Friday, December 29

The Ultimate MMORPG?

(MMORPG = Massively multi-player online role-playing game)

Clark Aldrich got quite a reaction a while back when he posted Second Life is not a Teaching Tool to LCB. While I generally agreed with those who rose in opposition to his declaration, something still just didn't fit for me. Even when his call for evidence of learning in SL with his post Second Life Redux got a lot of responses, something still gnawed at me like a young child who's newest linguistic trick is "but why? but why? but why?"

The nagging sense that there was more to the answer came to me the other day. If you look at formalized teaching as the only means of learning, then Clark is close to right. But if you simply broaden to say the arena Jay Cross advocates with informal learning, it's hard not to see SL as being a place where people, or at least their avatars, can be taught something - i.e. those flaming boulders can really smart.

But it dawned on me, this blog, Second Life, all those podcasts, all the experiments with mash-ups and AJAX and JSON, are all part of an environment where we are working together to create, learn, and share with each other so that we can all move forward. So doesn't that make all of this, including Second Life, part of the ultimate massive multi-player online role-playing game? Better known by it's old name as eLearning?


Clark Aldrich said...

There is no doubt that Second Life is interesting in part because it is an overlap between Computer Games and Web 2.0/Social Networking.

But let me add one more link of mine to your list.

Dave Lee said...

While I think it a different conversation, I agree with your not so fictional dialogue. The question I have is which moral do you advocate. 'Don't speak the truth in hopes that you might keep your job' or 'Face the truth and start building alternative career paths'? or are you more the 'turn the lights on quick and watch the roaches scurry for fun' type?

jay said...

Dave, this is interesting. I hadn't given much thought to where one draws the line that separates what's learning from what's not. I've come to believe that everything in the universe is connected to everything else, so in theory, everything could be a piece of the MMORPG called Universe.

But this isn't very practical, is it?

Take the example of a map. The larger the map, the better the resolution. But if you end up with a map at a scale of 1:1, the map is indistinguishable from what is mapped, and it loses its utility for finding things.

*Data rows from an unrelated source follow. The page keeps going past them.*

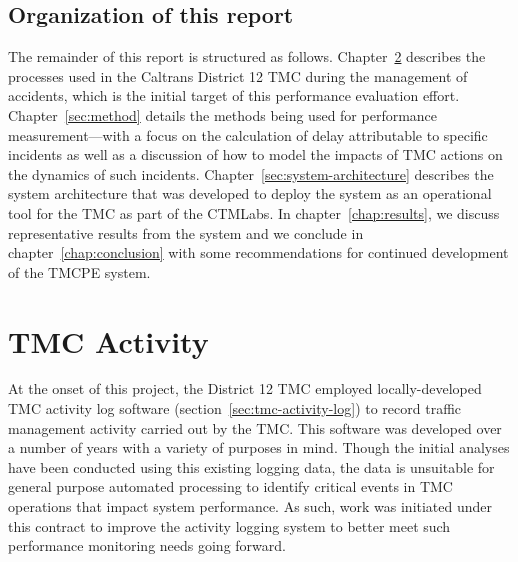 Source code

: \documentclass[12pt]{report}
\begin{document}
\section{Organization of this report}
\label{sec:organization}


The remainder of this report is structured as follows.
Chapter~\ref{chap:tmc-activity} describes the processes used in the Caltrans
District 12 \ac{TMC} during the management of accidents, which is the initial
target of this performance evaluation effort.  Chapter~\ref{sec:method} details
the methods being used for performance measurement---with a focus on the
calculation of delay attributable to specific incidents as well as a discussion
of how to model the impacts of \ac{TMC} actions on the dynamics of such
incidents.
Chapter~\ref{sec:system-architecture} describes the system architecture that was
developed to deploy the system as an operational tool for the \ac{TMC} as part
of the \ac{CTMLabs}.  In chapter~\ref{chap:results}, we discuss representative
results from the system and we conclude in chapter~\ref{chap:conclusion} with
some recommendations for continued development of the \ac{TMCPE} system.

\chapter{TMC Activity}
\label{chap:tmc-activity}

At the onset of this project, the District 12 \ac{TMC} employed
locally-developed \ac{TMC} activity log software
(section~\ref{sec:tmc-activity-log}) to record traffic management
activity carried out by the \ac{TMC}.  This software was developed
over a number of years with a variety of purposes in mind.  Though the
initial analyses have been conducted using this existing logging data,
the data is unsuitable for general purpose automated processing to
identify critical events in \ac{TMC} operations that impact system
performance.  As such, work was initiated under this contract to
improve the activity logging system to better meet such performance
monitoring needs going forward.
\end{document}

Faced with the weirdness of nearly everything at the extreme end of its spectrum, I fall back on usefulness. The Universe MMORPG meme doesn't aid understanding. (Except perhaps in church.)

Hence, I don't go there.


Dave Lee said...

point taken, Jay. But isn't it important to make sure that we understand where the out limits of an environment are so that we don't inadvertently limit ourselves to a reality that is too small? Isn't that what the flattening world is teaching us, that narrow focus can limit our creativity and lead to missing opportunities that were hidden right in plain site.

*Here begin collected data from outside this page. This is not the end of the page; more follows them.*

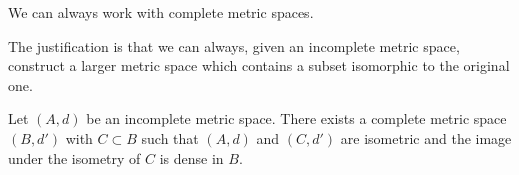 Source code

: 
\sbasic

\sstart
{}


We can always work with
complete metric spaces.

The justification is that
we can always, given an incomplete
metric space, construct a larger
metric space which contains a
subset isomorphic to the original
one.


\begin{prop}
Let $(A, d)$ be an
incomplete metric space.
There exists a complete metric
space
$(B, d')$ with $C \subset B$
such that $(A, d)$ and
$(C, d')$ are isometric and the image
under the isometry of $C$ is
dense in $B$.
\end{prop}
\strats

It is indeed a conundrum. One perhaps best solved by slow expansion and contraction. Kinda like breathing.

Matthew Nehrling said...

I still am concerned that we are defining what is or isn't a 'learning tool'. I would like to propose the counterpoint that Everything is a Learning Tool:

Clark's article above brings out a vital point that he may not have realized. We have to sometimes stop dealing with theory and find practical applications for these tools. If a learning professional is so 'unprofessional' to speak to his CEO in that manner, the fact that if he wasn't promoting social networking as a learning tool, he would make some other strategic error that would cause his being 'open to the market'.

Instead of arguing theory, look for practical learning application for everything.